━━━━━ Data provided

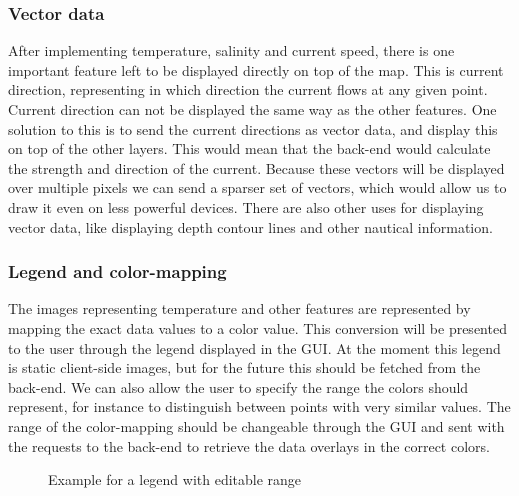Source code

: \documentclass[11pt,a4paper,titlepage,oneside]{report}
\begin{document}
\subsubsection{Vector data}
After implementing temperature, salinity and current speed, there is one important feature left to be displayed directly on top of the map. This is current direction, representing in which direction the current flows at any given point. Current direction can not be displayed the same way as the other features. One solution to this is to send the current directions as vector data, and display this on top of the other layers. This would mean that the \gls{back-end} would calculate the strength and direction of the current. Because these vectors will be displayed over multiple pixels we can send a sparser set of vectors, which would allow us to draw it even on less powerful devices.
There are also other uses for displaying vector data, like displaying depth contour lines and other nautical information.

\subsubsection{Legend and color-mapping}
The images representing temperature and other features are represented by mapping the exact data values to a color value. This conversion will be presented to the user through the legend displayed in the \gls{GUI}. At the moment this legend is static client-side images, but for the future this should be fetched from the \gls{back-end}. We can also allow the user to specify the range the colors should represent, for instance to distinguish between points with very similar values. The range of the color-mapping should be changeable through the \gls{GUI} and sent with the requests to the \gls{back-end} to retrieve the data overlays in the correct colors.

\begin{figure}[!htb]
  \begin{center}
    \caption{Example for a legend with editable range}
    \label{fig:gui_legendEdit}
  \end{center}
\end{figure}
\end{document}
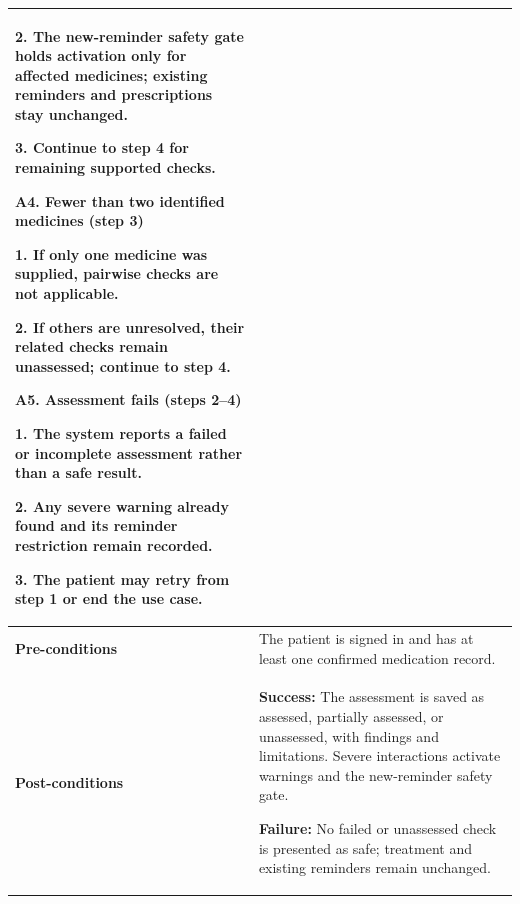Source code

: \begin{longtable}{|p{}|p{}|}
2. The new-reminder safety gate holds activation only for affected medicines; existing reminders and prescriptions stay unchanged.\par
3. Continue to step 4 for remaining supported checks.
\par\smallskip
\textbf{A4. Fewer than two identified medicines (step 3)}\par
1. If only one medicine was supplied, pairwise checks are not applicable.\par
2. If others are unresolved, their related checks remain unassessed; continue to step 4.
\par\smallskip
\textbf{A5. Assessment fails (steps 2--4)}\par
1. The system reports a failed or incomplete assessment rather than a safe result.\par
2. Any severe warning already found and its reminder restriction remain recorded.\par
3. The patient may retry from step 1 or end the use case.
\\ \hline
\textbf{Pre-conditions} & The patient is signed in and has at least one confirmed medication record. \\ \hline
\textbf{Post-conditions} & \textbf{Success:} The assessment is saved as assessed, partially assessed, or unassessed, with findings and limitations. Severe interactions activate warnings and the new-reminder safety gate.\par
\textbf{Failure:} No failed or unassessed check is presented as safe; treatment and existing reminders remain unchanged. \\ \hline
\end{longtable}


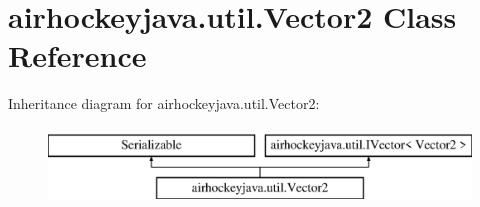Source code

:\hypertarget{classairhockeyjava_1_1util_1_1_vector2}{}\section{airhockeyjava.\+util.\+Vector2 Class Reference}
\label{classairhockeyjava_1_1util_1_1_vector2}
Inheritance diagram for airhockeyjava.\+util.\+Vector2\+:\begin{figure}[H]
\begin{center}
\leavevmode
\includegraphics[height=2.000000cm]{classairhockeyjava_1_1util_1_1_vector2}
\end{center}
\end{figure}
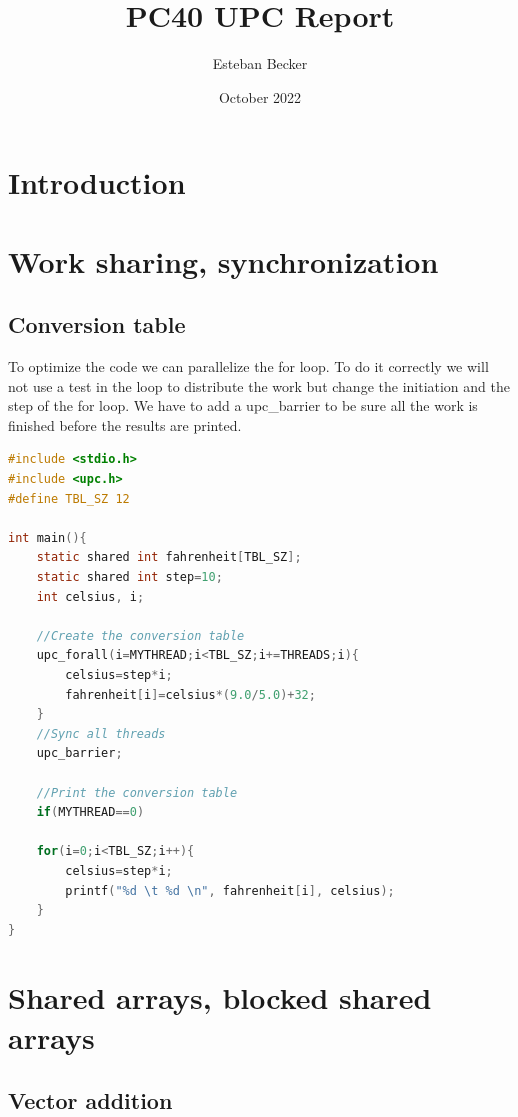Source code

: \documentclass{report}
\title{PC40 UPC Report}
\author{Esteban Becker}
\date{October 2022}
\begin{document}
\maketitle

\tableofcontents

\chapter{Introduction}

\chapter{Work sharing, synchronization}

\section{Conversion table}

To optimize the code we can parallelize the for loop. To do it correctly we will not use a test in the loop to distribute the work but change the initiation and the step of the for loop.\newline
We have to add a upc\_barrier to be sure all the work is finished before the results are printed.

\begin{lstlisting}[language=C]
#include <stdio.h>
#include <upc.h>
#define TBL_SZ 12

int main(){
    static shared int fahrenheit[TBL_SZ];
    static shared int step=10; 
    int celsius, i;

    //Create the conversion table
    upc_forall(i=MYTHREAD;i<TBL_SZ;i+=THREADS;i){
        celsius=step*i;
        fahrenheit[i]=celsius*(9.0/5.0)+32;
    }
    //Sync all threads
    upc_barrier;

    //Print the conversion table
    if(MYTHREAD==0)

    for(i=0;i<TBL_SZ;i++){
        celsius=step*i;
        printf("%d \t %d \n", fahrenheit[i], celsius);
    }
}

\end{lstlisting}


\chapter{Shared arrays, blocked shared arrays}



\section{Vector addition}
\end{document}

━━━━━━━━━━

**What you will do**:
If a record holds a picture, leave the picture out and copy the rest exactly.

**Answer for this exercise**:
Source code

: \documentclass[11pt,a4paper,titlepage,oneside]{report}
\begin{document}
\subsubsection{Vector data}
After implementing temperature, salinity and current speed, there is one important feature left to be displayed directly on top of the map. This is current direction, representing in which direction the current flows at any given point. Current direction can not be displayed the same way as the other features. One solution to this is to send the current directions as vector data, and display this on top of the other layers. This would mean that the \gls{back-end} would calculate the strength and direction of the current. Because these vectors will be displayed over multiple pixels we can send a sparser set of vectors, which would allow us to draw it even on less powerful devices.
There are also other uses for displaying vector data, like displaying depth contour lines and other nautical information.

\subsubsection{Legend and color-mapping}
The images representing temperature and other features are represented by mapping the exact data values to a color value. This conversion will be presented to the user through the legend displayed in the \gls{GUI}. At the moment this legend is static client-side images, but for the future this should be fetched from the \gls{back-end}. We can also allow the user to specify the range the colors should represent, for instance to distinguish between points with very similar values. The range of the color-mapping should be changeable through the \gls{GUI} and sent with the requests to the \gls{back-end} to retrieve the data overlays in the correct colors.

\begin{figure}[!htb]
  \begin{center}
    \caption{Example for a legend with editable range}
    \label{fig:gui_legendEdit}
  \end{center}
\end{figure}
\end{document}
Source code

: \begin{longtable}{|p{}|p{}|}
2. The new-reminder safety gate holds activation only for affected medicines; existing reminders and prescriptions stay unchanged.\par
3. Continue to step 4 for remaining supported checks.
\par\smallskip
\textbf{A4. Fewer than two identified medicines (step 3)}\par
1. If only one medicine was supplied, pairwise checks are not applicable.\par
2. If others are unresolved, their related checks remain unassessed; continue to step 4.
\par\smallskip
\textbf{A5. Assessment fails (steps 2--4)}\par
1. The system reports a failed or incomplete assessment rather than a safe result.\par
2. Any severe warning already found and its reminder restriction remain recorded.\par
3. The patient may retry from step 1 or end the use case.
\\ \hline
\textbf{Pre-conditions} & The patient is signed in and has at least one confirmed medication record. \\ \hline
\textbf{Post-conditions} & \textbf{Success:} The assessment is saved as assessed, partially assessed, or unassessed, with findings and limitations. Severe interactions activate warnings and the new-reminder safety gate.\par
\textbf{Failure:} No failed or unassessed check is presented as safe; treatment and existing reminders remain unchanged. \\ \hline
\end{longtable}


Source code

:\hypertarget{classairhockeyjava_1_1util_1_1_vector2}{}\section{airhockeyjava.\+util.\+Vector2 Class Reference}
\label{classairhockeyjava_1_1util_1_1_vector2}
Inheritance diagram for airhockeyjava.\+util.\+Vector2\+:\begin{figure}[H]
\begin{center}
\leavevmode
\includegraphics[height=2.000000cm]{classairhockeyjava_1_1util_1_1_vector2}
\end{center}
\end{figure}
Source code

: \documentclass{report}
\title{PC40 UPC Report}
\author{Esteban Becker}
\date{October 2022}
\begin{document}
\maketitle

\tableofcontents

\chapter{Introduction}

\chapter{Work sharing, synchronization}

\section{Conversion table}

To optimize the code we can parallelize the for loop. To do it correctly we will not use a test in the loop to distribute the work but change the initiation and the step of the for loop.\newline
We have to add a upc\_barrier to be sure all the work is finished before the results are printed.

\begin{lstlisting}[language=C]
#include <stdio.h>
#include <upc.h>
#define TBL_SZ 12

int main(){
    static shared int fahrenheit[TBL_SZ];
    static shared int step=10; 
    int celsius, i;

    //Create the conversion table
    upc_forall(i=MYTHREAD;i<TBL_SZ;i+=THREADS;i){
        celsius=step*i;
        fahrenheit[i]=celsius*(9.0/5.0)+32;
    }
    //Sync all threads
    upc_barrier;

    //Print the conversion table
    if(MYTHREAD==0)

    for(i=0;i<TBL_SZ;i++){
        celsius=step*i;
        printf("%d \t %d \n", fahrenheit[i], celsius);
    }
}

\end{lstlisting}


\chapter{Shared arrays, blocked shared arrays}



\section{Vector addition}
\end{document}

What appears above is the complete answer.